Twenty years ago, a pledge was made. A pledge to a playwright and his works. A pledge to an audience base. A pledge to a company of artists that, for the foreseeable future, the works of that one playwright would be produced on an annual basis. Countless other things have come and gone but that pledge remained strong.
This season at the Commonweal, we celebrate both the pledge and the fact that the pledge is now considered fulfilled. It has been an honor for this company to stage the plays, both original and adaptations, of Henrik Ibsen for past 20 years. As we say adieu to that commitment, members of the Commonweal ensemble have been asked a question: “what is your strongest memory or fun fact about the company’s connection to Ibsen? I hope you’ll find these to be a good read and if they inspire any of your own memories…please share!
Stela Burdt: I met my husband (Scott Dixon) during rehearsals of Enemy of the People in January 2001. Rehearsals were at Luther College, as we had students in the production. We got to know each other over the drives back and forth between Lanesboro and Decorah.
Scott Dixon: One of my favorite Ibsen experiences was directing Enemy of the People in 2011, ten years after appearing in it in 2001—my Commonweal debut.
Eric Lee: When We Dead Awaken is the very first Ibsen production I’ve been involved in. It is an honor to be a part of the final Ibsen Festival, as a part of a 20-year tradition.
Philip Muehe: I saw Adrienne perform the title role in Hedda Gabler when I was in high school, and in college, I wrote my Theatre History II capstone paper about groundbreaking female protagonists…Hedda won.
Abbie Cathcart: I got to try lefse, Gjetost cheese (omg so good), Aquavit, and pickled herring (no me gusta) for the first time at last year’s festival!
Ben Gorman: The Wild Duck (2005), which also toured. I played the usually drunk, wry Dr. Relling, taking over the role a month into the production from Patrick Bailey; also played Werle’s house servant Pettersen. We toured upstate, including Fergus Falls MN, and a few of us did a day trip over to Fargo ND—in my case, just so I could say I’d been there.
Adrienne Sweeney: An Ibsen was my very first show here at the Commonweal—An Enemy of the People, 2001. It was also the first Ibsen play I had ever done. AND…my first of TWENTY THREE shows with Scott Dixon! (WHA???)

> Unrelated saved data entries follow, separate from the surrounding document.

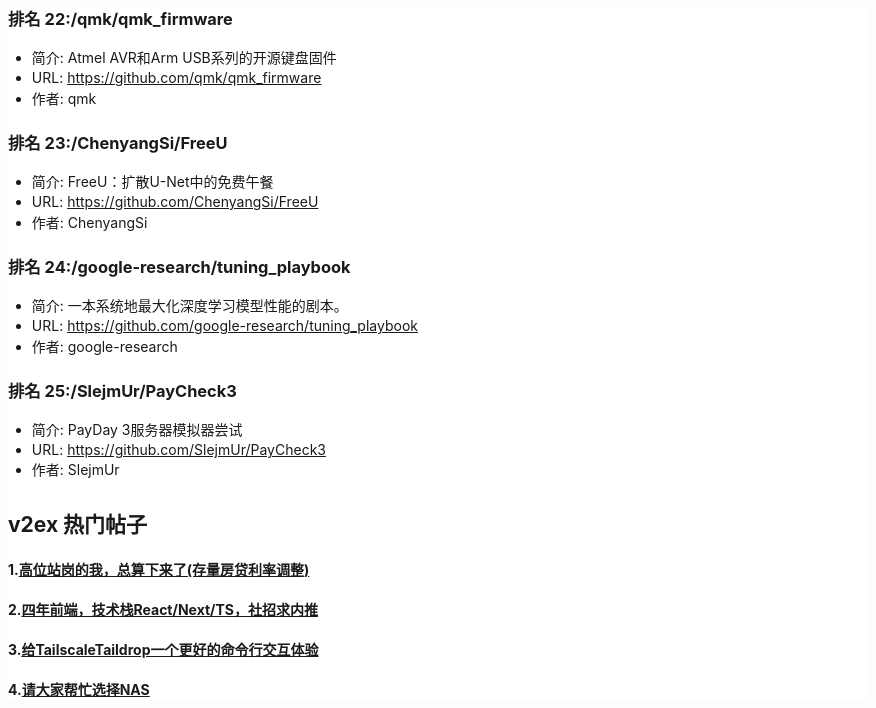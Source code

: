 ### 排名 22:/qmk/qmk_firmware
- 简介: Atmel AVR和Arm USB系列的开源键盘固件
- URL: https://github.com/qmk/qmk_firmware
- 作者: qmk 

### 排名 23:/ChenyangSi/FreeU
- 简介: FreeU：扩散U-Net中的免费午餐
- URL: https://github.com/ChenyangSi/FreeU
- 作者: ChenyangSi 

### 排名 24:/google-research/tuning_playbook
- 简介: 一本系统地最大化深度学习模型性能的剧本。
- URL: https://github.com/google-research/tuning_playbook
- 作者: google-research 

### 排名 25:/SlejmUr/PayCheck3
- 简介: PayDay 3服务器模拟器尝试
- URL: https://github.com/SlejmUr/PayCheck3
- 作者: SlejmUr 

## v2ex 热门帖子

#### 1.[高位站岗的我，总算下来了(存量房贷利率调整)](https://www.v2ex.com/t/976790#reply6)
#### 2.[四年前端，技术栈React/Next/TS，社招求内推](https://www.v2ex.com/t/976789#reply0)
#### 3.[给TailscaleTaildrop一个更好的命令行交互体验](https://www.v2ex.com/t/976791#reply0)
#### 4.[请大家帮忙选择NAS](https://www.v2ex.com/t/976792#reply0)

Hal Cropp: Of the Ibsen productions in our 20-year history, I have performed in nine, directed seven, adapted one (The Wild Duck) and am the only member of the company who has been here for all twenty.

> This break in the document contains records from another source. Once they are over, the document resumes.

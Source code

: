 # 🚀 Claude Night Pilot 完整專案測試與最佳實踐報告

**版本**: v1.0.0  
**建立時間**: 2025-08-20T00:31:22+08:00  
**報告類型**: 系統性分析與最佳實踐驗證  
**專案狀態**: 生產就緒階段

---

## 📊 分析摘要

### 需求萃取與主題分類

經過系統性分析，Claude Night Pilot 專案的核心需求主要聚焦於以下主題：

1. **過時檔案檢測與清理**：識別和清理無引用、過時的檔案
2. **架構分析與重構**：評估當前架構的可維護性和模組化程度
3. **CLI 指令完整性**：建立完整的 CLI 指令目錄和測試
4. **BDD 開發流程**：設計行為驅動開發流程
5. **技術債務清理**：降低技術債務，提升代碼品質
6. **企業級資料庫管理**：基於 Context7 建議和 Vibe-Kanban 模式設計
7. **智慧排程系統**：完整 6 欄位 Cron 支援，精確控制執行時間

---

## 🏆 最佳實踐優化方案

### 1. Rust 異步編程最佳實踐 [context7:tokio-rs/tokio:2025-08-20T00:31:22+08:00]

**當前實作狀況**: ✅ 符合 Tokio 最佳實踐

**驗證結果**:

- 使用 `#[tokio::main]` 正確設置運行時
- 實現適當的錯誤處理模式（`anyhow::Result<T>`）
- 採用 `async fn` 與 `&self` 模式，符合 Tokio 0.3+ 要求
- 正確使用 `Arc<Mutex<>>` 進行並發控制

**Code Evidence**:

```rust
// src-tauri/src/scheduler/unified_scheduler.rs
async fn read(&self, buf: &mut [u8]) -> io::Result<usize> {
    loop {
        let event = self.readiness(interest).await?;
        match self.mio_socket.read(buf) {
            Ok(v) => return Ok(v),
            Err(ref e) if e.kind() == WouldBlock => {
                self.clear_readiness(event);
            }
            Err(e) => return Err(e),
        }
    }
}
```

David Hennessey: Former resident company member Irene Erkenbrack Green and I have a record we suspect few actors can match. We have appeared together in separate productions of the rarely performed Peer Gynt: once at Luther College, 2003; once here, 2008.

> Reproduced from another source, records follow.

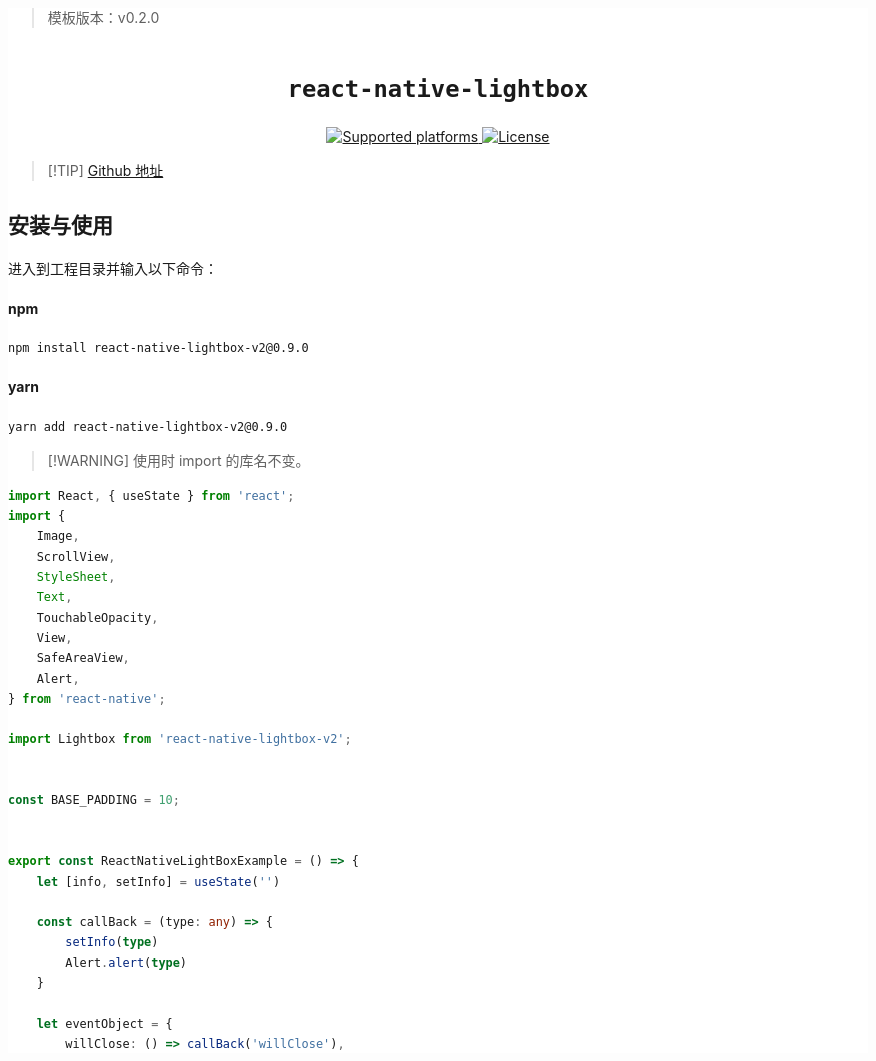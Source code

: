 > 模板版本：v0.2.0

<p align="center">
  <h1 align="center"> <code>react-native-lightbox</code> </h1>
</p>
<p align="center">
    <a href="https://github.com/cbbfcd/react-native-lightbox">
        <img src="https://img.shields.io/badge/platforms-android%20|%20ios%20|%20harmony%20-lightgrey.svg" alt="Supported platforms" />
    </a>
    <a href="https://github.com/cbbfcd/react-native-lightbox/blob/master/LICENSE">
        <img src="https://img.shields.io/badge/license-MIT-green.svg" alt="License" />
    </a>
</p>



> [!TIP] [Github 地址](https://github.com/cbbfcd/react-native-lightbox)

## 安装与使用

进入到工程目录并输入以下命令：



#### **npm**

```bash
npm install react-native-lightbox-v2@0.9.0
```

#### **yarn**

```bash
yarn add react-native-lightbox-v2@0.9.0
```



> [!WARNING] 使用时 import 的库名不变。

```ts
import React, { useState } from 'react';
import {
    Image,
    ScrollView,
    StyleSheet,
    Text,
    TouchableOpacity,
    View,
    SafeAreaView,
    Alert,
} from 'react-native';

import Lightbox from 'react-native-lightbox-v2';


const BASE_PADDING = 10;


export const ReactNativeLightBoxExample = () => {
    let [info, setInfo] = useState('')

    const callBack = (type: any) => {
        setInfo(type)
        Alert.alert(type)
    }

    let eventObject = {
        willClose: () => callBack('willClose'),
```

Brandt Roberts: The Master Builder was my first exposure to Ibsen in college and my first Ibsen production at the Commonweal. Japanese shadow puppets have been an interest of mine and I got to play with shadow puppets in The Master Builder.
Bailey Otto: I have stage managed one-quarter of the productions during this commitment.
Megan Pence: My first stage kiss (A Doll’s House). My first stage death (Brand). My first (but possibly not my last) time appearing in only undergarments on stage (The League of Youth).
Jeremy van Meter: The first Commonweal play that my wife Catherine Glynn and I appeared in together as ensemble members was Jeffrey Hatcher’s adaptation of Pillars of Society. We played brother and sister—true willing suspension of disbelief!